In the records below, find the line with "2. Go to repository Settings > Pages" and the line with "## 利益はコンテンツの質（中身）で決まる"; return exactly those lines and every line between them.

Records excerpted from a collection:

================================

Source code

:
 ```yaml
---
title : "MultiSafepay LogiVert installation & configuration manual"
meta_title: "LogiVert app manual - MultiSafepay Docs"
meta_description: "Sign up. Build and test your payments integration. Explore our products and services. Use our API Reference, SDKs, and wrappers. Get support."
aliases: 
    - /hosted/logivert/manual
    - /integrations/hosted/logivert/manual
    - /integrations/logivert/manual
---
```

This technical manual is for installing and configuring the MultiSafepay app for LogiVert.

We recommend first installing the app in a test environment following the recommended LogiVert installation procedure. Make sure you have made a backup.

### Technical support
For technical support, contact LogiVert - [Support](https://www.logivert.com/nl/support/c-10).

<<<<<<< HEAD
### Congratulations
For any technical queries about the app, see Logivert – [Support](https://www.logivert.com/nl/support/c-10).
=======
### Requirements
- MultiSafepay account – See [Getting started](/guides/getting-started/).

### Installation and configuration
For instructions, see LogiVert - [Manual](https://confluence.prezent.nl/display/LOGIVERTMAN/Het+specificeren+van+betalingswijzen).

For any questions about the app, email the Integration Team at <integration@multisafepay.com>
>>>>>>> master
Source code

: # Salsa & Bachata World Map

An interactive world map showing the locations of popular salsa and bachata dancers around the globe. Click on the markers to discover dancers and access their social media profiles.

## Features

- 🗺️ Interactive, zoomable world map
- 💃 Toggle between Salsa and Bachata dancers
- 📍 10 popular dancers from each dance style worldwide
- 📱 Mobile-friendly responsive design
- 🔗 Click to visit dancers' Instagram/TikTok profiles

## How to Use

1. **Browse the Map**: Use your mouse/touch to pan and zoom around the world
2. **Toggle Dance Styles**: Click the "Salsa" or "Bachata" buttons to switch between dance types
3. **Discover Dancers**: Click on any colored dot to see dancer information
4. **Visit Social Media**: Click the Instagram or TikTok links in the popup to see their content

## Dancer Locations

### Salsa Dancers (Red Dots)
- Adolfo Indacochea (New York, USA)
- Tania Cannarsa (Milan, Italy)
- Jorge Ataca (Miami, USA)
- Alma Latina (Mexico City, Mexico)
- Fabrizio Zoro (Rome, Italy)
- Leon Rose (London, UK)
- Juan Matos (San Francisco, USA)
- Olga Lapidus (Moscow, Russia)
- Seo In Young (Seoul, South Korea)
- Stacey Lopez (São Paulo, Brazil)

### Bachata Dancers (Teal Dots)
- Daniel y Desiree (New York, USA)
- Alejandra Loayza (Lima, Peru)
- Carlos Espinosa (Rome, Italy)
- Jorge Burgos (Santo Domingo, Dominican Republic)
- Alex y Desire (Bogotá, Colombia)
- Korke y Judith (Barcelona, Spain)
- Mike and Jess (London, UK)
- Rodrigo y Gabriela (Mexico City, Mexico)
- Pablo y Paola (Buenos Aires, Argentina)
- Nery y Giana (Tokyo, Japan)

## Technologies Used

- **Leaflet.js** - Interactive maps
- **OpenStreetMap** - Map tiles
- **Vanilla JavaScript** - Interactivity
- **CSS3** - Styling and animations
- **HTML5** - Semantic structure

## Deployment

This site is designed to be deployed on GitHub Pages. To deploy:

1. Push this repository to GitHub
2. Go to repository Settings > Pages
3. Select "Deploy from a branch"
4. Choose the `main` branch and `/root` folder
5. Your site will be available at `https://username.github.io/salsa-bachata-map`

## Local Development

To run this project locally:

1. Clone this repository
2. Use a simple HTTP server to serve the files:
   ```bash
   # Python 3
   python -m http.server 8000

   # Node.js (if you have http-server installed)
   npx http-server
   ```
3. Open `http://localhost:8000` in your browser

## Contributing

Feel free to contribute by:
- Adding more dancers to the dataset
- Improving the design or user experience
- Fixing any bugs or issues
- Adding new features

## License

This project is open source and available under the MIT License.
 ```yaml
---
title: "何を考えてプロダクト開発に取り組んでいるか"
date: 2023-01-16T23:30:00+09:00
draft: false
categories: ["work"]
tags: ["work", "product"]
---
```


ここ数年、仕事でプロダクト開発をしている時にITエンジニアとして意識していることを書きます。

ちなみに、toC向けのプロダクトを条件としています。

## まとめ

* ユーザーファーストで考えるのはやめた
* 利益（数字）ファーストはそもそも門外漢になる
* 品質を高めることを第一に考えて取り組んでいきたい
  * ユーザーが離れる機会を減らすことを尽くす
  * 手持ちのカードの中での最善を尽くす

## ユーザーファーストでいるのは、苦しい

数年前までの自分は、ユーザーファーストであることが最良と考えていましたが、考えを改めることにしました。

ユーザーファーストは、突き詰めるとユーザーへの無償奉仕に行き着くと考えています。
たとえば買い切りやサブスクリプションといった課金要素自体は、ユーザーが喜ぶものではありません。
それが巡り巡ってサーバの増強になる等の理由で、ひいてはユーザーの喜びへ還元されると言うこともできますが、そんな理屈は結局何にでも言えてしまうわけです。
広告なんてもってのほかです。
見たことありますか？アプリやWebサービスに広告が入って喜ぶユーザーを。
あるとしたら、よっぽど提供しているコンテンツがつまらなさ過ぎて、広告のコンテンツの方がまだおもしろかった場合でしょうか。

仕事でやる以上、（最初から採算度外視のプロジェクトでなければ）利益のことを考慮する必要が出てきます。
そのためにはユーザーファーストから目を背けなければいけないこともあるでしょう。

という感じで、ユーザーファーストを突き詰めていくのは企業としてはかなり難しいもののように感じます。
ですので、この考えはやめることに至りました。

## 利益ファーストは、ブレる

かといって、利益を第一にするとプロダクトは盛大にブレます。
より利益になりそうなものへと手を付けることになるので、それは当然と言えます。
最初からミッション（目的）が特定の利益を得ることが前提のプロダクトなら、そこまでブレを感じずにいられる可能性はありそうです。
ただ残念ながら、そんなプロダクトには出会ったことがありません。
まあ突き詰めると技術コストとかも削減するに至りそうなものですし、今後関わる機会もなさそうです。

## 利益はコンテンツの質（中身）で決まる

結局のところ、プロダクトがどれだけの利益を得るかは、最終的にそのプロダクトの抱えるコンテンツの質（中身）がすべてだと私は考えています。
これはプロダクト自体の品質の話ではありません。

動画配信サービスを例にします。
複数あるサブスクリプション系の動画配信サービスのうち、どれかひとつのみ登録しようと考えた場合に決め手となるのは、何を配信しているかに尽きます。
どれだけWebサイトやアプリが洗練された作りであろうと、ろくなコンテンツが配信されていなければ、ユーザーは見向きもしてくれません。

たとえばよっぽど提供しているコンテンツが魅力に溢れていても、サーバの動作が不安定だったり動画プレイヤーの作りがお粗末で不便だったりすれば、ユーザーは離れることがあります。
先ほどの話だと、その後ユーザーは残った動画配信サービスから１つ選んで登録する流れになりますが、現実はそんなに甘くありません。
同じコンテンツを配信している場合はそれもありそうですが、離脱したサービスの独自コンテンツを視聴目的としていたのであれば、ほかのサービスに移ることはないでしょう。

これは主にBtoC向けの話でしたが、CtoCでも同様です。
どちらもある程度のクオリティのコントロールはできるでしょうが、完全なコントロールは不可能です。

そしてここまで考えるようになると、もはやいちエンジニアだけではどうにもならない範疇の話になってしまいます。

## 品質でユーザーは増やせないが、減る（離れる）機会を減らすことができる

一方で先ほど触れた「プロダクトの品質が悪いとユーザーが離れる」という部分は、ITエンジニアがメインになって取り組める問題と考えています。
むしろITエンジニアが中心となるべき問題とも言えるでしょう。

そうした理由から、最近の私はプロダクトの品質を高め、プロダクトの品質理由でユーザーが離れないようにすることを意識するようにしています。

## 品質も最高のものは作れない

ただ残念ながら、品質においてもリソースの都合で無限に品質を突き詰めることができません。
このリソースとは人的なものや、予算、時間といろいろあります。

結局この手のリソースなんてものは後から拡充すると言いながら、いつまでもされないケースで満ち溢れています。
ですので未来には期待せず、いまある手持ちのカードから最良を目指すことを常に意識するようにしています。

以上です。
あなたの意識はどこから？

================================

Response
2. Go to repository Settings > Pages
3. Select "Deploy from a branch"
4. Choose the `main` branch and `/root` folder
5. Your site will be available at `https://username.github.io/salsa-bachata-map`

## Local Development

To run this project locally:

1. Clone this repository
2. Use a simple HTTP server to serve the files:
   ```bash
   # Python 3
   python -m http.server 8000

   # Node.js (if you have http-server installed)
   npx http-server
   ```
3. Open `http://localhost:8000` in your browser

## Contributing

Feel free to contribute by:
- Adding more dancers to the dataset
- Improving the design or user experience
- Fixing any bugs or issues
- Adding new features

## License

This project is open source and available under the MIT License.
 ```yaml
---
title: "何を考えてプロダクト開発に取り組んでいるか"
date: 2023-01-16T23:30:00+09:00
draft: false
categories: ["work"]
tags: ["work", "product"]
---
```


ここ数年、仕事でプロダクト開発をしている時にITエンジニアとして意識していることを書きます。

ちなみに、toC向けのプロダクトを条件としています。

## まとめ

* ユーザーファーストで考えるのはやめた
* 利益（数字）ファーストはそもそも門外漢になる
* 品質を高めることを第一に考えて取り組んでいきたい
  * ユーザーが離れる機会を減らすことを尽くす
  * 手持ちのカードの中での最善を尽くす

## ユーザーファーストでいるのは、苦しい

数年前までの自分は、ユーザーファーストであることが最良と考えていましたが、考えを改めることにしました。

ユーザーファーストは、突き詰めるとユーザーへの無償奉仕に行き着くと考えています。
たとえば買い切りやサブスクリプションといった課金要素自体は、ユーザーが喜ぶものではありません。
それが巡り巡ってサーバの増強になる等の理由で、ひいてはユーザーの喜びへ還元されると言うこともできますが、そんな理屈は結局何にでも言えてしまうわけです。
広告なんてもってのほかです。
見たことありますか？アプリやWebサービスに広告が入って喜ぶユーザーを。
あるとしたら、よっぽど提供しているコンテンツがつまらなさ過ぎて、広告のコンテンツの方がまだおもしろかった場合でしょうか。

仕事でやる以上、（最初から採算度外視のプロジェクトでなければ）利益のことを考慮する必要が出てきます。
そのためにはユーザーファーストから目を背けなければいけないこともあるでしょう。

という感じで、ユーザーファーストを突き詰めていくのは企業としてはかなり難しいもののように感じます。
ですので、この考えはやめることに至りました。

## 利益ファーストは、ブレる

かといって、利益を第一にするとプロダクトは盛大にブレます。
より利益になりそうなものへと手を付けることになるので、それは当然と言えます。
最初からミッション（目的）が特定の利益を得ることが前提のプロダクトなら、そこまでブレを感じずにいられる可能性はありそうです。
ただ残念ながら、そんなプロダクトには出会ったことがありません。
まあ突き詰めると技術コストとかも削減するに至りそうなものですし、今後関わる機会もなさそうです。

## 利益はコンテンツの質（中身）で決まる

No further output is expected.